_RECORDS FOR PROCESSING_.
>>>>
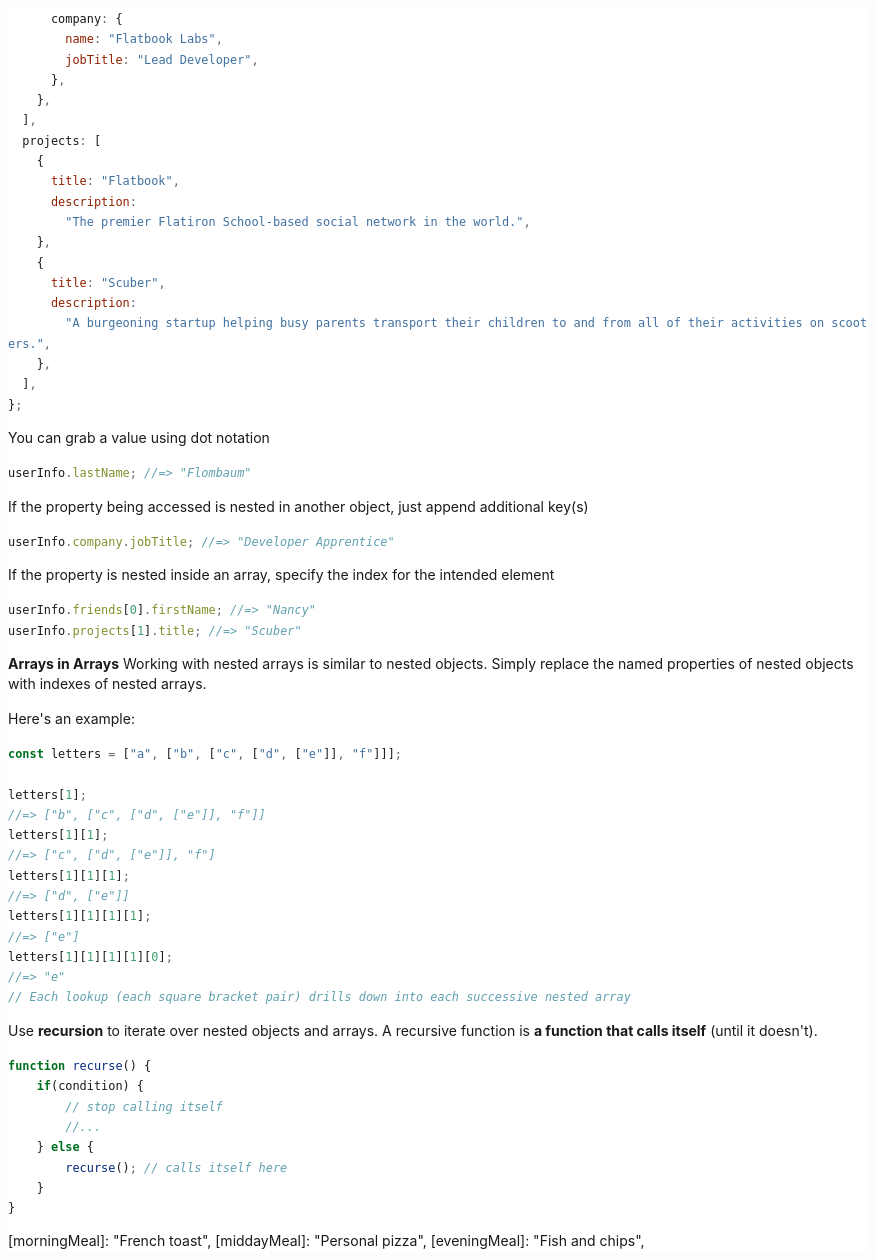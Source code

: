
 ```js
      company: {
        name: "Flatbook Labs",
        jobTitle: "Lead Developer",
      },
    },
  ],
  projects: [
    {
      title: "Flatbook",
      description:
        "The premier Flatiron School-based social network in the world.",
    },
    {
      title: "Scuber",
      description:
        "A burgeoning startup helping busy parents transport their children to and from all of their activities on scooters.",
    },
  ],
};
```
You can grab a value using dot notation
```js 
userInfo.lastName; //=> "Flombaum"
```
If the property being accessed is nested in another object, just append additional key(s)
```js
userInfo.company.jobTitle; //=> "Developer Apprentice"
```
If the property is nested inside an array, specify the index for the intended element
```js
userInfo.friends[0].firstName; //=> "Nancy"
userInfo.projects[1].title; //=> "Scuber"
```
**Arrays in Arrays**
Working with nested arrays is similar to nested objects. Simply replace the named properties of nested objects with indexes of nested arrays. 

Here's an example:
```js
const letters = ["a", ["b", ["c", ["d", ["e"]], "f"]]];

letters[1];
//=> ["b", ["c", ["d", ["e"]], "f"]]
letters[1][1];
//=> ["c", ["d", ["e"]], "f"]
letters[1][1][1];
//=> ["d", ["e"]]
letters[1][1][1][1];
//=> ["e"]
letters[1][1][1][1][0];
//=> "e"
// Each lookup (each square bracket pair) drills down into each successive nested array
```
Use **recursion** to iterate over nested objects and arrays. A recursive function is **a function that calls itself** (until it doesn't).
```js
function recurse() {
    if(condition) {
        // stop calling itself
        //...
    } else {
        recurse(); // calls itself here
    }
}
```

  [morningMeal]: "French toast",
  [middayMeal]: "Personal pizza",
  [eveningMeal]: "Fish and chips",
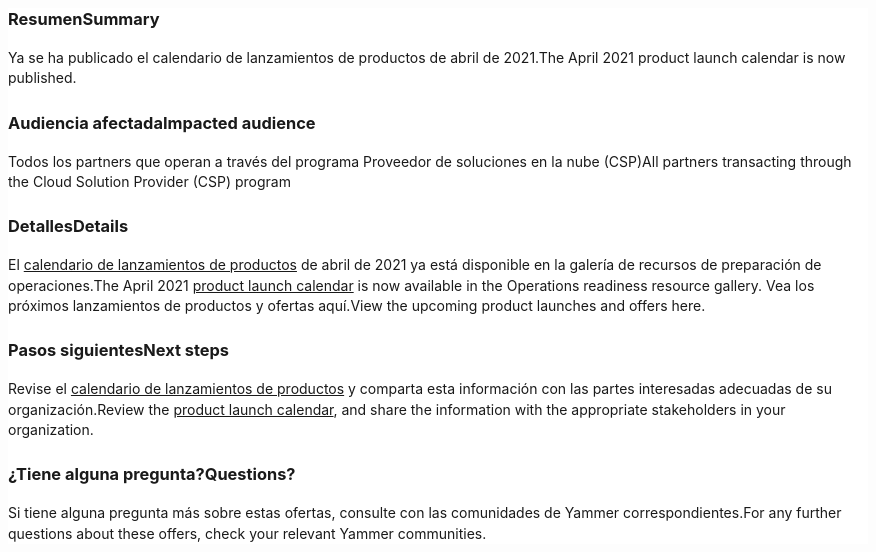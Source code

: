 ### <a name="summary"></a><span data-ttu-id="f00c8-398">Resumen</span><span class="sxs-lookup"><span data-stu-id="f00c8-398">Summary</span></span>

<span data-ttu-id="f00c8-399">Ya se ha publicado el calendario de lanzamientos de productos de abril de 2021.</span><span class="sxs-lookup"><span data-stu-id="f00c8-399">The April 2021 product launch calendar is now published.</span></span>

### <a name="impacted-audience"></a><span data-ttu-id="f00c8-400">Audiencia afectada</span><span class="sxs-lookup"><span data-stu-id="f00c8-400">Impacted audience</span></span>

<span data-ttu-id="f00c8-401">Todos los partners que operan a través del programa Proveedor de soluciones en la nube (CSP)</span><span class="sxs-lookup"><span data-stu-id="f00c8-401">All partners transacting through the Cloud Solution Provider (CSP) program</span></span>

### <a name="details"></a><span data-ttu-id="f00c8-402">Detalles</span><span class="sxs-lookup"><span data-stu-id="f00c8-402">Details</span></span>

<span data-ttu-id="f00c8-403">El [calendario de lanzamientos de productos](https://partner.microsoft.com/resources/collection/product-launch-calendar-collection#/) de abril de 2021 ya está disponible en la galería de recursos de preparación de operaciones.</span><span class="sxs-lookup"><span data-stu-id="f00c8-403">The April 2021 [product launch calendar](https://partner.microsoft.com/resources/collection/product-launch-calendar-collection#/) is now available in the Operations readiness resource gallery.</span></span> <span data-ttu-id="f00c8-404">Vea los próximos lanzamientos de productos y ofertas aquí.</span><span class="sxs-lookup"><span data-stu-id="f00c8-404">View the upcoming product launches and offers here.</span></span>

### <a name="next-steps"></a><span data-ttu-id="f00c8-405">Pasos siguientes</span><span class="sxs-lookup"><span data-stu-id="f00c8-405">Next steps</span></span>

<span data-ttu-id="f00c8-406">Revise el [calendario de lanzamientos de productos](https://partner.microsoft.com/resources/collection/product-launch-calendar-collection#/) y comparta esta información con las partes interesadas adecuadas de su organización.</span><span class="sxs-lookup"><span data-stu-id="f00c8-406">Review the [product launch calendar](https://partner.microsoft.com/resources/collection/product-launch-calendar-collection#/), and share the information with the appropriate stakeholders in your organization.</span></span>  

### <a name="questions"></a><span data-ttu-id="f00c8-407">¿Tiene alguna pregunta?</span><span class="sxs-lookup"><span data-stu-id="f00c8-407">Questions?</span></span>

<span data-ttu-id="f00c8-408">Si tiene alguna pregunta más sobre estas ofertas, consulte con las comunidades de Yammer correspondientes.</span><span class="sxs-lookup"><span data-stu-id="f00c8-408">For any further questions about these offers, check your relevant Yammer communities.</span></span>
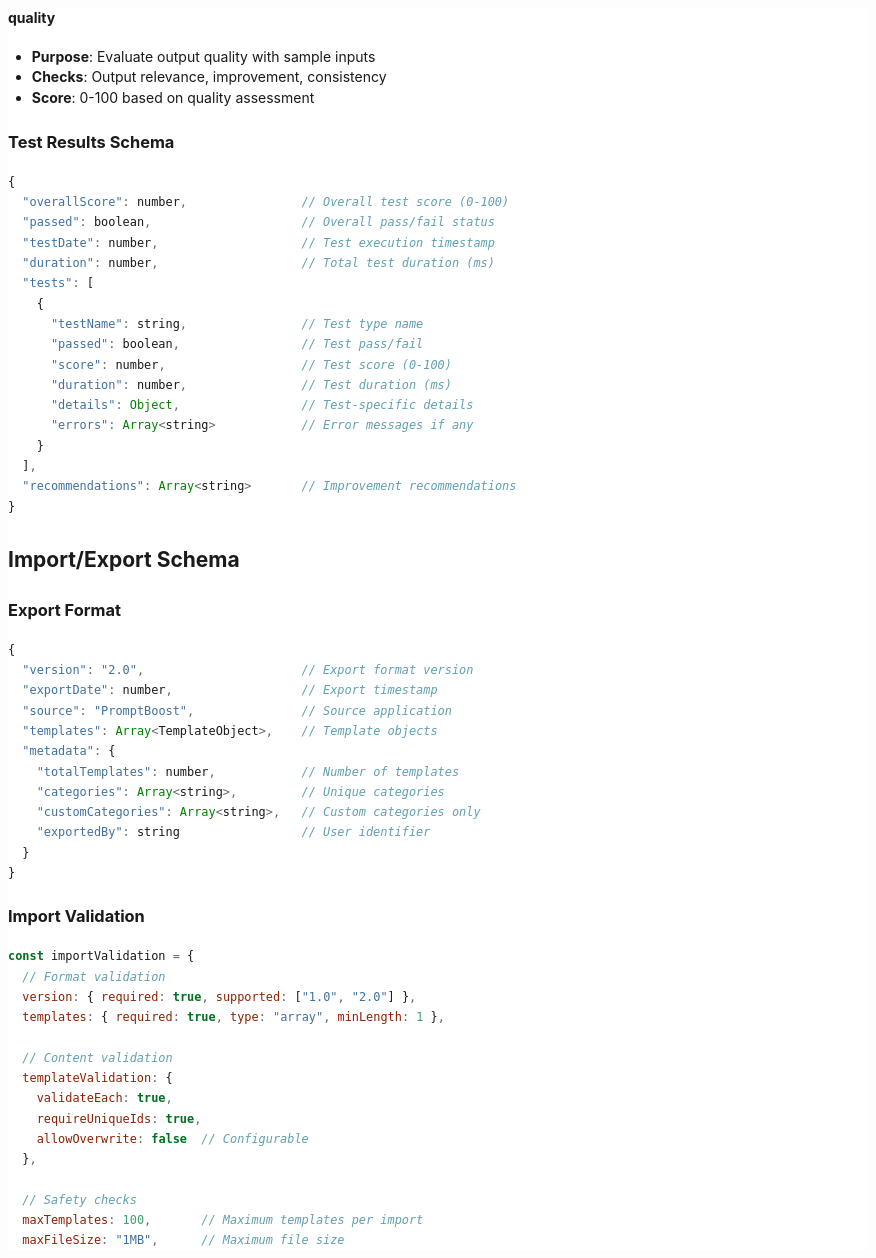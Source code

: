 #### quality
- **Purpose**: Evaluate output quality with sample inputs
- **Checks**: Output relevance, improvement, consistency
- **Score**: 0-100 based on quality assessment

### Test Results Schema

```javascript
{
  "overallScore": number,                // Overall test score (0-100)
  "passed": boolean,                     // Overall pass/fail status
  "testDate": number,                    // Test execution timestamp
  "duration": number,                    // Total test duration (ms)
  "tests": [
    {
      "testName": string,                // Test type name
      "passed": boolean,                 // Test pass/fail
      "score": number,                   // Test score (0-100)
      "duration": number,                // Test duration (ms)
      "details": Object,                 // Test-specific details
      "errors": Array<string>            // Error messages if any
    }
  ],
  "recommendations": Array<string>       // Improvement recommendations
}
```

## Import/Export Schema

### Export Format

```javascript
{
  "version": "2.0",                      // Export format version
  "exportDate": number,                  // Export timestamp
  "source": "PromptBoost",               // Source application
  "templates": Array<TemplateObject>,    // Template objects
  "metadata": {
    "totalTemplates": number,            // Number of templates
    "categories": Array<string>,         // Unique categories
    "customCategories": Array<string>,   // Custom categories only
    "exportedBy": string                 // User identifier
  }
}
```

### Import Validation

```javascript
const importValidation = {
  // Format validation
  version: { required: true, supported: ["1.0", "2.0"] },
  templates: { required: true, type: "array", minLength: 1 },
  
  // Content validation
  templateValidation: {
    validateEach: true,
    requireUniqueIds: true,
    allowOverwrite: false  // Configurable
  },
  
  // Safety checks
  maxTemplates: 100,       // Maximum templates per import
  maxFileSize: "1MB",      // Maximum file size
```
<<<<
_TASK BRIEF_. Return a copy of each line in the entries that contains "number".

_ANSWER TO THE EXERCISE_.
  "overallScore": number,                // Overall test score (0-100)
  "testDate": number,                    // Test execution timestamp
  "duration": number,                    // Total test duration (ms)
      "score": number,                   // Test score (0-100)
      "duration": number,                // Test duration (ms)
  "exportDate": number,                  // Export timestamp
    "totalTemplates": number,            // Number of templates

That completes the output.